On 7/10/2014 12:19 PM, Quentin Anciaux wrote:
2014-07-10 20:39 GMT+02:00 meekerdb <meeke...@verizon.net
<mailto:meeke...@verizon.net>>:
On 7/10/2014 4:08 AM, David Nyman wrote:
In short, under physicalism, a 'computation' *just is* a particular
sequence of
physical states. Indeed what else could it be? The states, so to speak,
come first
and hence the notion that those states 'implement a computation' is always
an a
posteriori attribution that neither need, nor can, bring anything further
to the party.
I agree with all you wrote. But as Bruno says it's a reductio. Given that
it's
absurd, the question is what makes it absurd. I think it's the assumption
that the
sequence of physical states constitutes a computation *independent* of any
reference
to a world. When you talk about your PC and accidental compensation for a
physical
fault, the concept of 'compensation' already assumes a correct operation -
but what
makes an operation correct?...it's relation to you and the rest of the
world.

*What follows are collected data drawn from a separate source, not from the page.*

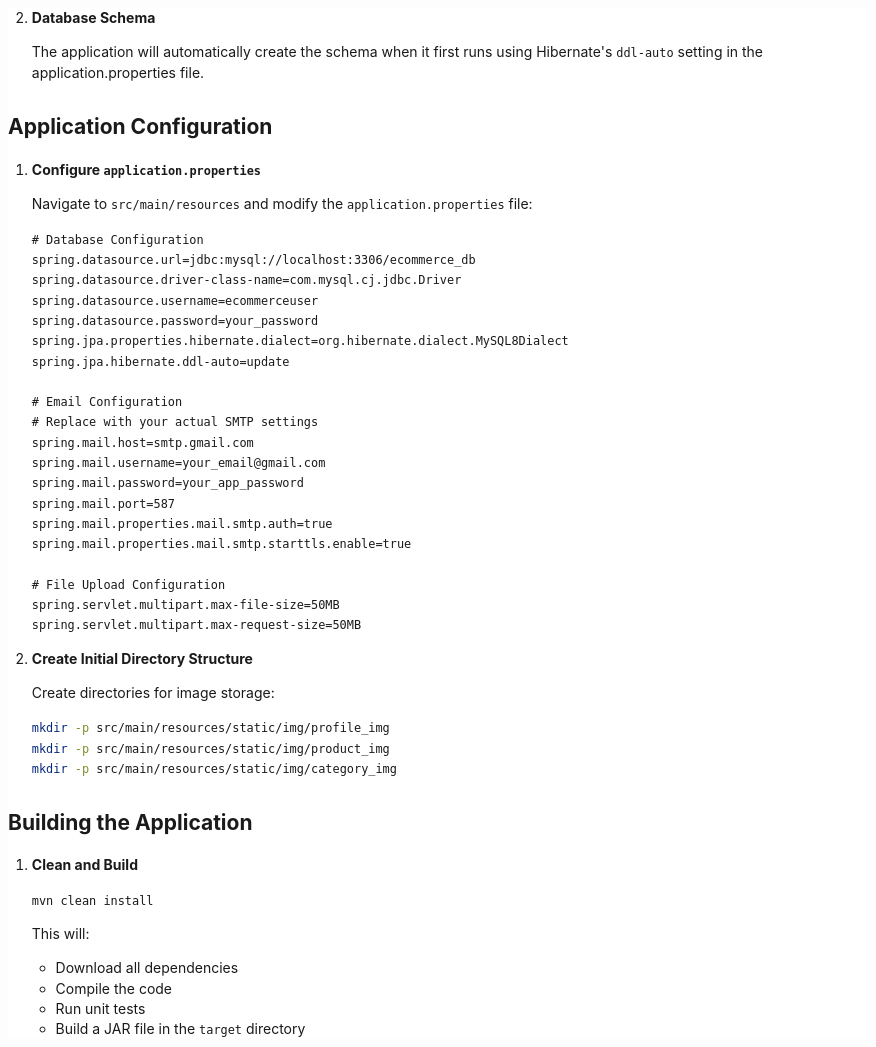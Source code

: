 2. **Database Schema**
   
   The application will automatically create the schema when it first runs using Hibernate's `ddl-auto` setting in the application.properties file.

## Application Configuration

1. **Configure `application.properties`**
   
   Navigate to `src/main/resources` and modify the `application.properties` file:
   
   ```properties
   # Database Configuration
   spring.datasource.url=jdbc:mysql://localhost:3306/ecommerce_db
   spring.datasource.driver-class-name=com.mysql.cj.jdbc.Driver
   spring.datasource.username=ecommerceuser
   spring.datasource.password=your_password
   spring.jpa.properties.hibernate.dialect=org.hibernate.dialect.MySQL8Dialect
   spring.jpa.hibernate.ddl-auto=update
   
   # Email Configuration
   # Replace with your actual SMTP settings
   spring.mail.host=smtp.gmail.com
   spring.mail.username=your_email@gmail.com
   spring.mail.password=your_app_password
   spring.mail.port=587
   spring.mail.properties.mail.smtp.auth=true
   spring.mail.properties.mail.smtp.starttls.enable=true
   
   # File Upload Configuration
   spring.servlet.multipart.max-file-size=50MB
   spring.servlet.multipart.max-request-size=50MB
   ```

2. **Create Initial Directory Structure**
   
   Create directories for image storage:
   
   ```bash
   mkdir -p src/main/resources/static/img/profile_img
   mkdir -p src/main/resources/static/img/product_img
   mkdir -p src/main/resources/static/img/category_img
   ```

## Building the Application

1. **Clean and Build**
   
   ```bash
   mvn clean install
   ```
   
   This will:
   - Download all dependencies
   - Compile the code
   - Run unit tests
   - Build a JAR file in the `target` directory
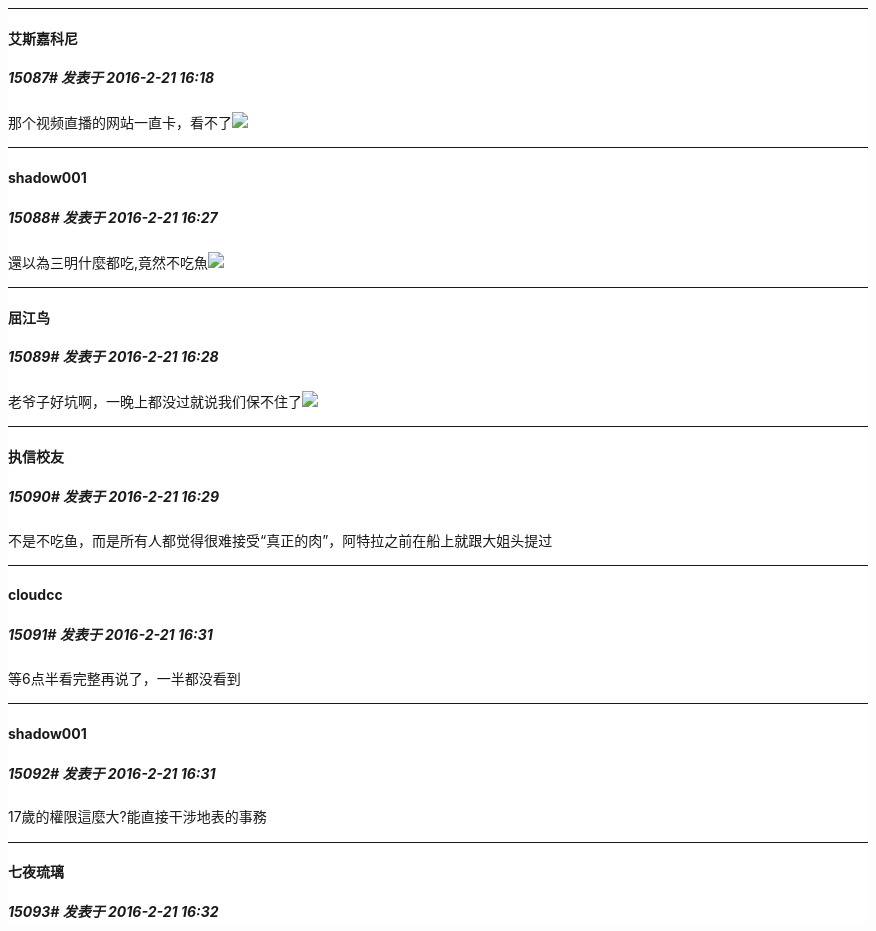 
-----

####  艾斯嘉科尼  
##### 15087#       发表于 2016-2-21 16:18


那个视频直播的网站一直卡，看不了<img src="https://static.saraba1st.com/image/smiley/face/111.gif" referrerpolicy="no-referrer">


-----

####  shadow001  
##### 15088#       发表于 2016-2-21 16:27


還以為三明什麼都吃,竟然不吃魚<img src="https://static.saraba1st.com/image/smiley/normal/046.gif" referrerpolicy="no-referrer">


-----

####  屈江鸟  
##### 15089#       发表于 2016-2-21 16:28


老爷子好坑啊，一晚上都没过就说我们保不住了<img src="https://static.saraba1st.com/image/smiley/face/149.gif" referrerpolicy="no-referrer">


-----

####  执信校友  
##### 15090#       发表于 2016-2-21 16:29


不是不吃鱼，而是所有人都觉得很难接受“真正的肉”，阿特拉之前在船上就跟大姐头提过


-----

####  cloudcc  
##### 15091#       发表于 2016-2-21 16:31


等6点半看完整再说了，一半都没看到


-----

####  shadow001  
##### 15092#       发表于 2016-2-21 16:31


17歲的權限這麼大?能直接干涉地表的事務


-----

####  七夜琉璃  
##### 15093#       发表于 2016-2-21 16:32
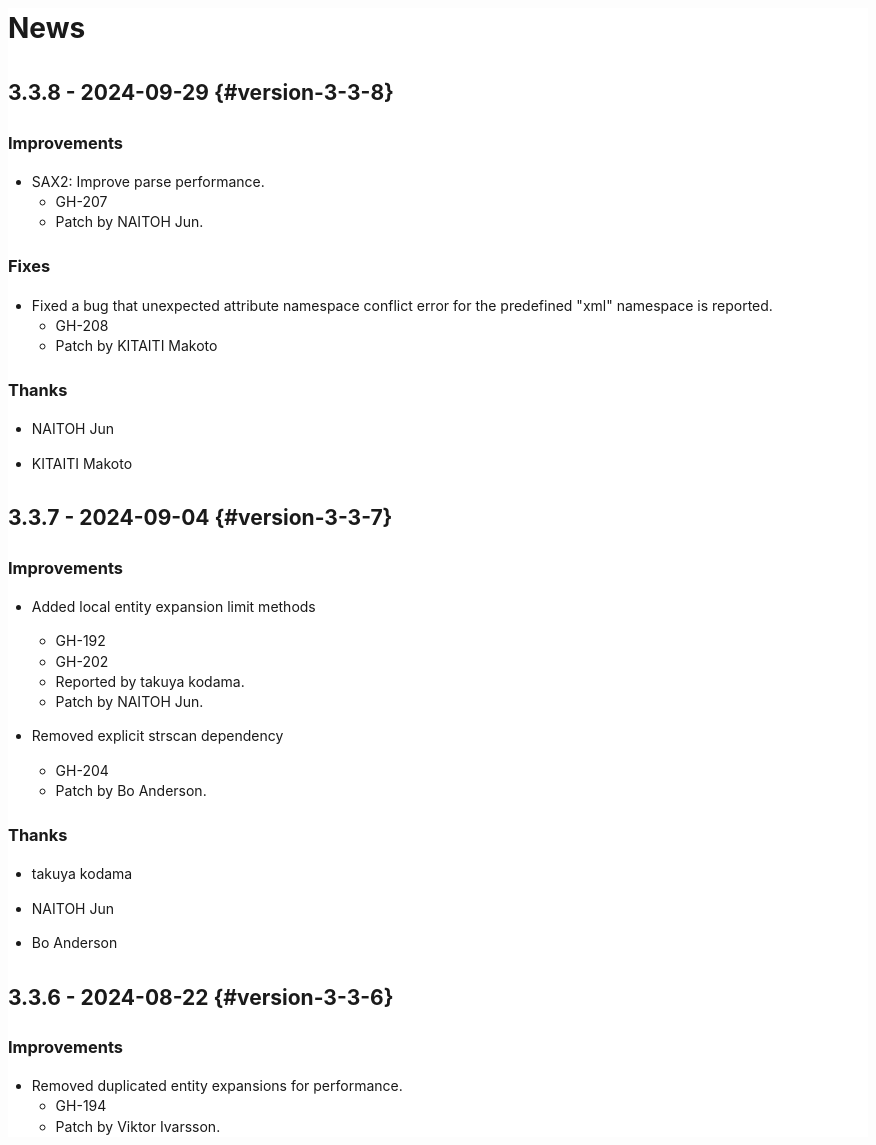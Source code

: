 # News

## 3.3.8 - 2024-09-29 {#version-3-3-8}

### Improvements

  * SAX2: Improve parse performance.
    * GH-207
    * Patch by NAITOH Jun.

### Fixes

  * Fixed a bug that unexpected attribute namespace conflict error for
    the predefined "xml" namespace is reported.
    * GH-208
    * Patch by KITAITI Makoto

### Thanks

  * NAITOH Jun

  * KITAITI Makoto

## 3.3.7 - 2024-09-04 {#version-3-3-7}

### Improvements

  * Added local entity expansion limit methods
    * GH-192
    * GH-202
    * Reported by takuya kodama.
    * Patch by NAITOH Jun.

  * Removed explicit strscan dependency
    * GH-204
    * Patch by Bo Anderson.

### Thanks

  * takuya kodama

  * NAITOH Jun

  * Bo Anderson

## 3.3.6 - 2024-08-22 {#version-3-3-6}

### Improvements

  * Removed duplicated entity expansions for performance.
    * GH-194
    * Patch by Viktor Ivarsson.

A
computation, a sequence of states simpliciter, could be a computation of
anything or
of nothing. So the intuition that the computation still exists without the
physical
instantiation
But that's how we know a given physical instantiation is said to compute this or that,
it's because it has a one/one mapping to the abstract computation... the computation is
what relates the input to the output... if we cannot relate a physical instantiation to
the abstract algorithm, in what way could we say it computes anything ?
That's my point, we need the physical (a world) to impute meaning to the computational
process so that it is a computation.
Brent
It's strange that all the program that run on any physical machine are made of
abstraction, you never program using electron... you program at the basic level with
boolean logic, that you can relate to physical phenomenon, but never the other way around.
Quentin
is contradicted by the intuition that a computation must be about
something. With
conflicting absurdities I'm left unconvinced.